§ WORK REQUEST: Write out the data below exactly, from its first line to the line containing "我也跟獵人頭說南港太遠基本上", that line included.

#####

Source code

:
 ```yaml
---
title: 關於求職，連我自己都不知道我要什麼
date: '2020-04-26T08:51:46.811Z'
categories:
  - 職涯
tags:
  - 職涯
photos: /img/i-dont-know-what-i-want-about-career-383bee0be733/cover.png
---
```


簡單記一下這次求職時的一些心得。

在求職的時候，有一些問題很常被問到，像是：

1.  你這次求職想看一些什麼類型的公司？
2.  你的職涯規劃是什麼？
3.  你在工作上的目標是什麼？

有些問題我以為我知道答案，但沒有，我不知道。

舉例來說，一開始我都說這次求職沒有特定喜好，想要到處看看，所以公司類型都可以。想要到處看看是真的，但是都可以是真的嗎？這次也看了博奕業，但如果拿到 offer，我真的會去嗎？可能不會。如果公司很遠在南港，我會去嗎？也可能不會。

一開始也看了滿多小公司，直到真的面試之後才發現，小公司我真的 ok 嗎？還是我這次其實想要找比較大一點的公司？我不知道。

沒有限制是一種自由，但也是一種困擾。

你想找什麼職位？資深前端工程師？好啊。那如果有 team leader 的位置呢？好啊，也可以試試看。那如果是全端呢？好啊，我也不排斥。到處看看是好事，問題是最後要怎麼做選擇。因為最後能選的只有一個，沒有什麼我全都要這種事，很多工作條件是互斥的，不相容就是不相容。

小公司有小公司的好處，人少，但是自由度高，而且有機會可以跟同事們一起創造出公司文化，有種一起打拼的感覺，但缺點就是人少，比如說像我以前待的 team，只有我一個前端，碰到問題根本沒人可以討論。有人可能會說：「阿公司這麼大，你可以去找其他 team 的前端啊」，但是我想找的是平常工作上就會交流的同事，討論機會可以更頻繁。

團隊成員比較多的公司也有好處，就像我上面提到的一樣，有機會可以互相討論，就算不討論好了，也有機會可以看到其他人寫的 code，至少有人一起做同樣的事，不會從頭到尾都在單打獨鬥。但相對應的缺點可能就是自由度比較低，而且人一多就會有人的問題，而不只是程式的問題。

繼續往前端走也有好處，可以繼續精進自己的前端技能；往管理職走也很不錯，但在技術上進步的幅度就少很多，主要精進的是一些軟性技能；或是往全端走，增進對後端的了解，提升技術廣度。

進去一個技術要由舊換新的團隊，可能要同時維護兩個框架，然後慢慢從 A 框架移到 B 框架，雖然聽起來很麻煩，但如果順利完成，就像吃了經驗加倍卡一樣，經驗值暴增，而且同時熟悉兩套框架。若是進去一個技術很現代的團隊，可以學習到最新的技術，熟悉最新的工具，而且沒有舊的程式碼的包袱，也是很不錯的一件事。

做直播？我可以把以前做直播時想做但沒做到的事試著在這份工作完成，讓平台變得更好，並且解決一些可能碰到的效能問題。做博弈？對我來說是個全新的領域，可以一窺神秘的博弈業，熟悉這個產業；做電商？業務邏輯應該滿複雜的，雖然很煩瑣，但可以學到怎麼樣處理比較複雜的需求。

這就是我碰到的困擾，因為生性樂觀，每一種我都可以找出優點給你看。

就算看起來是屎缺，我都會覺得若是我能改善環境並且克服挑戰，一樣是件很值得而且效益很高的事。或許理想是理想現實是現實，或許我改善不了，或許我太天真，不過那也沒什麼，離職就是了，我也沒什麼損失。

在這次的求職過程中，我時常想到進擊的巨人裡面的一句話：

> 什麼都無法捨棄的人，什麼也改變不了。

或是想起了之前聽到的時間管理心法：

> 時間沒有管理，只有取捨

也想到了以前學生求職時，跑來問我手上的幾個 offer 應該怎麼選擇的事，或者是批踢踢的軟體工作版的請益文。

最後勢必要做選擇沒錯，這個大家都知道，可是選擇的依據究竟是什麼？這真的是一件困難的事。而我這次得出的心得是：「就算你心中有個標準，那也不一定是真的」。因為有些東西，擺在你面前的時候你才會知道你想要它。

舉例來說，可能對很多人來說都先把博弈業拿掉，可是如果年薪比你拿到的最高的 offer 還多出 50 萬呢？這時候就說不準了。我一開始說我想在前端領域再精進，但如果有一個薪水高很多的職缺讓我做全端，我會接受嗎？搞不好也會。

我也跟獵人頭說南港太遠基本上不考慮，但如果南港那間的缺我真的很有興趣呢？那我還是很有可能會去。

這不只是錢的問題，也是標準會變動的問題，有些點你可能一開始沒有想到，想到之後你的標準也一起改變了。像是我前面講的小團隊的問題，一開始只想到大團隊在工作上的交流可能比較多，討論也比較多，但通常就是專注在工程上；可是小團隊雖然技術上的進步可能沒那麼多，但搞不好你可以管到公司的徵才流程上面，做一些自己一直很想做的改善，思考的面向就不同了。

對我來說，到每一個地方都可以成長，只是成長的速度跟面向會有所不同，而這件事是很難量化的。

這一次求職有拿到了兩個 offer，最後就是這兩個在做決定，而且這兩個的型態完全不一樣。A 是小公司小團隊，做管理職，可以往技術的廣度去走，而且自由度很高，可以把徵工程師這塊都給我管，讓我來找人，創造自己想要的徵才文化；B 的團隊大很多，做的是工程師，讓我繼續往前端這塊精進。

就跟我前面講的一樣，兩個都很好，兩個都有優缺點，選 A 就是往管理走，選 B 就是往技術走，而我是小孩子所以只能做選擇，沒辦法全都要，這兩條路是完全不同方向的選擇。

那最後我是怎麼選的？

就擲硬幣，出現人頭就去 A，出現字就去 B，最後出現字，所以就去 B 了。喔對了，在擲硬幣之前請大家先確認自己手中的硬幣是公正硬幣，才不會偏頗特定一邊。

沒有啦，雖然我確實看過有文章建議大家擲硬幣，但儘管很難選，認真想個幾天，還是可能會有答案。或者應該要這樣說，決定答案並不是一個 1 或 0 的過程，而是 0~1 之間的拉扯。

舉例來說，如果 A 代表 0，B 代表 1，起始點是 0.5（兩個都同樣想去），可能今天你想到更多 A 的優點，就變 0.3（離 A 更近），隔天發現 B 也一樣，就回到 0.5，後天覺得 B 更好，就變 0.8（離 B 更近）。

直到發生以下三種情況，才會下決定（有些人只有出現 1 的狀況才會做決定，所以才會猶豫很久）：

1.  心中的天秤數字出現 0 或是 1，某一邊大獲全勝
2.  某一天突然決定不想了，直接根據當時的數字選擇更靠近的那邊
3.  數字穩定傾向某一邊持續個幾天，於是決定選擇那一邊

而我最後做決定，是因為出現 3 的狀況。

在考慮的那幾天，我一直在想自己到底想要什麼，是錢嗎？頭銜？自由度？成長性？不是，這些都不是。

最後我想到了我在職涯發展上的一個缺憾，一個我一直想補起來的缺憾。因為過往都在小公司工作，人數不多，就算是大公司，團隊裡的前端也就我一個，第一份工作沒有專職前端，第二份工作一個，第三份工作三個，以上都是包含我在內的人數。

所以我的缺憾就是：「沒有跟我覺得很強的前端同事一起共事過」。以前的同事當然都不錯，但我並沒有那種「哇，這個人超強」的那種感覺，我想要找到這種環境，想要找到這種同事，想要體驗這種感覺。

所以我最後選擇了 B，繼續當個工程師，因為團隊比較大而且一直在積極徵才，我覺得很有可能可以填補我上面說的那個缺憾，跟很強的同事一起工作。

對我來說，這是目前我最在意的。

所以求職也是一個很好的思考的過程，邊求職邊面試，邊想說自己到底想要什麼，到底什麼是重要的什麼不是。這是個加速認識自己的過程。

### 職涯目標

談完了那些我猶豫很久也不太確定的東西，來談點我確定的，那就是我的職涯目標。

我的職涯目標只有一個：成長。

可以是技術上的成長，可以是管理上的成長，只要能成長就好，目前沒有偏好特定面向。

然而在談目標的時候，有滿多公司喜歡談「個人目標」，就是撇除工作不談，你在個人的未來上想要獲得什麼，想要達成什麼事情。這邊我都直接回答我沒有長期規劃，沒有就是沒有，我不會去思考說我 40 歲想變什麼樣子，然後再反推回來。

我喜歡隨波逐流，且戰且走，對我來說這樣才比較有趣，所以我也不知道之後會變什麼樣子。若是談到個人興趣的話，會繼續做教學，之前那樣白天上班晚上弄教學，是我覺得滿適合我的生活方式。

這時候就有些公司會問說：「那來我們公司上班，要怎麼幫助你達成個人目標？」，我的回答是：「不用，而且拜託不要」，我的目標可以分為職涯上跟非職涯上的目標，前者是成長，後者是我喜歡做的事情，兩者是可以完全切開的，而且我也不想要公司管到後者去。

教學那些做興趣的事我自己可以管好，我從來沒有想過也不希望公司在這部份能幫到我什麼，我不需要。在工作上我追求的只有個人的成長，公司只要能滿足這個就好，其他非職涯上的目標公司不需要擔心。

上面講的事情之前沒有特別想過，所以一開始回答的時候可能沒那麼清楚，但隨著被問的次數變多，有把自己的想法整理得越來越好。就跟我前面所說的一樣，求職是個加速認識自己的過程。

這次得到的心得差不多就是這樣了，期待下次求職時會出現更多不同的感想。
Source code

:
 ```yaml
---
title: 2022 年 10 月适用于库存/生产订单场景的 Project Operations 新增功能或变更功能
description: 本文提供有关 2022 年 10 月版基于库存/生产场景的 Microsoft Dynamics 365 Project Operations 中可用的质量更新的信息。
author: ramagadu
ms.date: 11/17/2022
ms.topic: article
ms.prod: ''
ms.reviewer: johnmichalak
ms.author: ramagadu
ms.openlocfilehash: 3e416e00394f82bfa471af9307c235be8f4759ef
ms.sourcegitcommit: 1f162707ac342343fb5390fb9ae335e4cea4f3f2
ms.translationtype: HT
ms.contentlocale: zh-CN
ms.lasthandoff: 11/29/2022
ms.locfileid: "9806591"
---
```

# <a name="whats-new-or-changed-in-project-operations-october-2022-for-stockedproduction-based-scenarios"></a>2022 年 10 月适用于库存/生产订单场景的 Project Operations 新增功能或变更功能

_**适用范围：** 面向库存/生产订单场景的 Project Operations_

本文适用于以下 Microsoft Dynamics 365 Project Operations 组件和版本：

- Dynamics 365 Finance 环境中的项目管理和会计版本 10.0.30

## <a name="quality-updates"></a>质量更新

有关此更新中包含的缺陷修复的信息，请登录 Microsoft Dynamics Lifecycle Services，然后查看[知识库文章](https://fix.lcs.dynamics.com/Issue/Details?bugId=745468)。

#####

§ PROBLEM SOLUTION:
Source code

:
 ```yaml
---
title: 關於求職，連我自己都不知道我要什麼
date: '2020-04-26T08:51:46.811Z'
categories:
  - 職涯
tags:
  - 職涯
photos: /img/i-dont-know-what-i-want-about-career-383bee0be733/cover.png
---
```


簡單記一下這次求職時的一些心得。

在求職的時候，有一些問題很常被問到，像是：

1.  你這次求職想看一些什麼類型的公司？
2.  你的職涯規劃是什麼？
3.  你在工作上的目標是什麼？

有些問題我以為我知道答案，但沒有，我不知道。

舉例來說，一開始我都說這次求職沒有特定喜好，想要到處看看，所以公司類型都可以。想要到處看看是真的，但是都可以是真的嗎？這次也看了博奕業，但如果拿到 offer，我真的會去嗎？可能不會。如果公司很遠在南港，我會去嗎？也可能不會。

一開始也看了滿多小公司，直到真的面試之後才發現，小公司我真的 ok 嗎？還是我這次其實想要找比較大一點的公司？我不知道。

沒有限制是一種自由，但也是一種困擾。

你想找什麼職位？資深前端工程師？好啊。那如果有 team leader 的位置呢？好啊，也可以試試看。那如果是全端呢？好啊，我也不排斥。到處看看是好事，問題是最後要怎麼做選擇。因為最後能選的只有一個，沒有什麼我全都要這種事，很多工作條件是互斥的，不相容就是不相容。

小公司有小公司的好處，人少，但是自由度高，而且有機會可以跟同事們一起創造出公司文化，有種一起打拼的感覺，但缺點就是人少，比如說像我以前待的 team，只有我一個前端，碰到問題根本沒人可以討論。有人可能會說：「阿公司這麼大，你可以去找其他 team 的前端啊」，但是我想找的是平常工作上就會交流的同事，討論機會可以更頻繁。

團隊成員比較多的公司也有好處，就像我上面提到的一樣，有機會可以互相討論，就算不討論好了，也有機會可以看到其他人寫的 code，至少有人一起做同樣的事，不會從頭到尾都在單打獨鬥。但相對應的缺點可能就是自由度比較低，而且人一多就會有人的問題，而不只是程式的問題。

繼續往前端走也有好處，可以繼續精進自己的前端技能；往管理職走也很不錯，但在技術上進步的幅度就少很多，主要精進的是一些軟性技能；或是往全端走，增進對後端的了解，提升技術廣度。

進去一個技術要由舊換新的團隊，可能要同時維護兩個框架，然後慢慢從 A 框架移到 B 框架，雖然聽起來很麻煩，但如果順利完成，就像吃了經驗加倍卡一樣，經驗值暴增，而且同時熟悉兩套框架。若是進去一個技術很現代的團隊，可以學習到最新的技術，熟悉最新的工具，而且沒有舊的程式碼的包袱，也是很不錯的一件事。

做直播？我可以把以前做直播時想做但沒做到的事試著在這份工作完成，讓平台變得更好，並且解決一些可能碰到的效能問題。做博弈？對我來說是個全新的領域，可以一窺神秘的博弈業，熟悉這個產業；做電商？業務邏輯應該滿複雜的，雖然很煩瑣，但可以學到怎麼樣處理比較複雜的需求。

這就是我碰到的困擾，因為生性樂觀，每一種我都可以找出優點給你看。

就算看起來是屎缺，我都會覺得若是我能改善環境並且克服挑戰，一樣是件很值得而且效益很高的事。或許理想是理想現實是現實，或許我改善不了，或許我太天真，不過那也沒什麼，離職就是了，我也沒什麼損失。

在這次的求職過程中，我時常想到進擊的巨人裡面的一句話：

> 什麼都無法捨棄的人，什麼也改變不了。

或是想起了之前聽到的時間管理心法：

> 時間沒有管理，只有取捨

也想到了以前學生求職時，跑來問我手上的幾個 offer 應該怎麼選擇的事，或者是批踢踢的軟體工作版的請益文。

最後勢必要做選擇沒錯，這個大家都知道，可是選擇的依據究竟是什麼？這真的是一件困難的事。而我這次得出的心得是：「就算你心中有個標準，那也不一定是真的」。因為有些東西，擺在你面前的時候你才會知道你想要它。

舉例來說，可能對很多人來說都先把博弈業拿掉，可是如果年薪比你拿到的最高的 offer 還多出 50 萬呢？這時候就說不準了。我一開始說我想在前端領域再精進，但如果有一個薪水高很多的職缺讓我做全端，我會接受嗎？搞不好也會。

我也跟獵人頭說南港太遠基本上不考慮，但如果南港那間的缺我真的很有興趣呢？那我還是很有可能會去。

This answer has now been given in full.